WHAT TO PRODUCE:
Go through the records and extract every line with the word "that".

SUPPLIED ENTRIES:
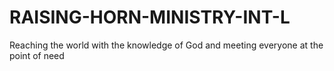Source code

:# RAISING-HORN-MINISTRY-INT-L
Reaching the world with the knowledge of God and meeting everyone at the point of need
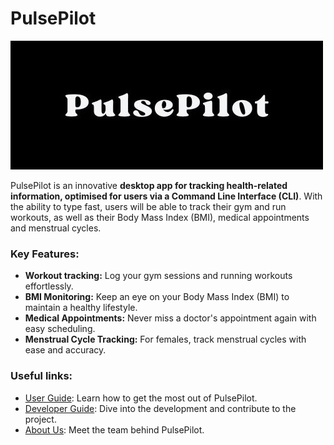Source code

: # PulsePilot

![Logo](img/logo.jpg)

PulsePilot is an innovative **desktop app for tracking health-related information, optimised for users via a Command Line Interface (CLI)**. With the ability to type fast, users will be able to track their gym and run workouts, as well as their Body Mass Index (BMI), medical appointments and menstrual cycles. 

### Key Features:
* **Workout tracking:** Log your gym sessions and running workouts effortlessly.
* **BMI Monitoring:** Keep an eye on your Body Mass Index (BMI) to maintain a healthy lifestyle.
* **Medical Appointments:** Never miss a doctor's appointment again with easy scheduling.
* **Menstrual Cycle Tracking:** For females, track menstrual cycles with ease and accuracy.


### Useful links:
* [User Guide](UserGuide.md): Learn how to get the most out of PulsePilot.
* [Developer Guide](DeveloperGuide.md): Dive into the development and contribute to the project.
* [About Us](AboutUs.md): Meet the team behind PulsePilot.
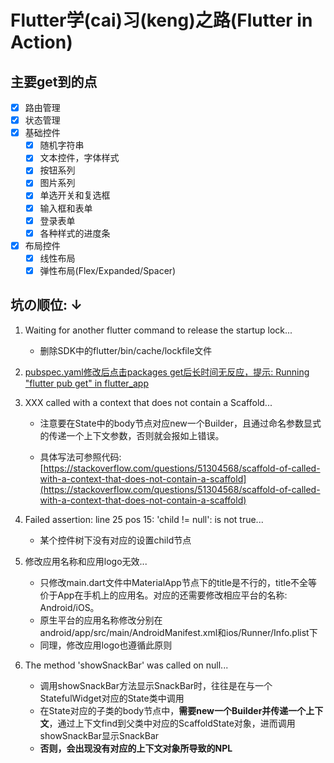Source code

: # Flutter学(cai)习(keng)之路(Flutter in Action)

## 主要get到的点

- [x] 路由管理
- [x] 状态管理
- [x] 基础控件
  - [x] 随机字符串
  - [x] 文本控件，字体样式
  - [x] 按钮系列
  - [x] 图片系列
  - [x] 单选开关和复选框
  - [x] 输入框和表单
  - [x] 登录表单
  - [x] 各种样式的进度条
- [x] 布局控件
  - [x] 线性布局
  - [x] 弹性布局(Flex/Expanded/Spacer)

## 坑の顺位: ↓

1. Waiting for another flutter command to release the startup lock...

   - 删除SDK中的flutter/bin/cache/lockfile文件

2. [pubspec.yaml修改后点击packages get后长时间无反应，提示: Running "flutter pub get" in flutter_app](https://blog.csdn.net/unique_Even/article/details/104995111)

3. XXX called with a context that does not contain a Scaffold...

   - 注意要在State中的body节点对应new一个Builder，且通过命名参数显式的传递一个上下文参数，否则就会报如上错误。

   - 具体写法可参照代码: [https://stackoverflow.com/questions/51304568/scaffold-of-called-with-a-context-that-does-not-contain-a-scaffold](https://stackoverflow.com/questions/51304568/scaffold-of-called-with-a-context-that-does-not-contain-a-scaffold)

4. Failed assertion: line 25 pos 15: 'child != null': is not true...

   - 某个控件树下没有对应的设置child节点

5. 修改应用名称和应用logo无效...

   - 只修改main.dart文件中MaterialApp节点下的title是不行的，title不全等价于App在手机上的应用名。对应的还需要修改相应平台的名称: Android/iOS。
   - 原生平台的应用名称修改分别在android/app/src/main/AndroidManifest.xml和ios/Runner/Info.plist下
   - 同理，修改应用logo也遵循此原则

6. The method 'showSnackBar' was called on null...

   - 调用showSnackBar方法显示SnackBar时，往往是在与一个StatefulWidget对应的State类中调用
   - 在State对应的子类的body节点中，**需要new一个Builder并传递一个上下文**，通过上下文find到父类中对应的ScaffoldState对象，进而调用showSnackBar显示SnackBar
   - **否则，会出现没有对应的上下文对象所导致的NPL**

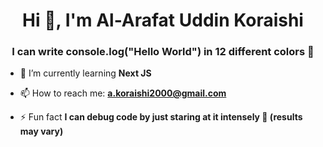 <h1 align="center">Hi 👋, I'm Al-Arafat Uddin Koraishi</h1>
<h3 align="center">I can write console.log("Hello World") in 12 different colors 🎨</h3>

- 🌱 I’m currently learning **Next JS**

- 📫 How to reach me: **a.koraishi2000@gmail.com**


- ⚡ Fun fact **I can debug code by just staring at it intensely 👀 (results may vary)**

WRITTEN SOLUTION:
3. XXX called with a context that does not contain a Scaffold...
   - 具体写法可参照代码: [https://stackoverflow.com/questions/51304568/scaffold-of-called-with-a-context-that-does-not-contain-a-scaffold](https://stackoverflow.com/questions/51304568/scaffold-of-called-with-a-context-that-does-not-contain-a-scaffold)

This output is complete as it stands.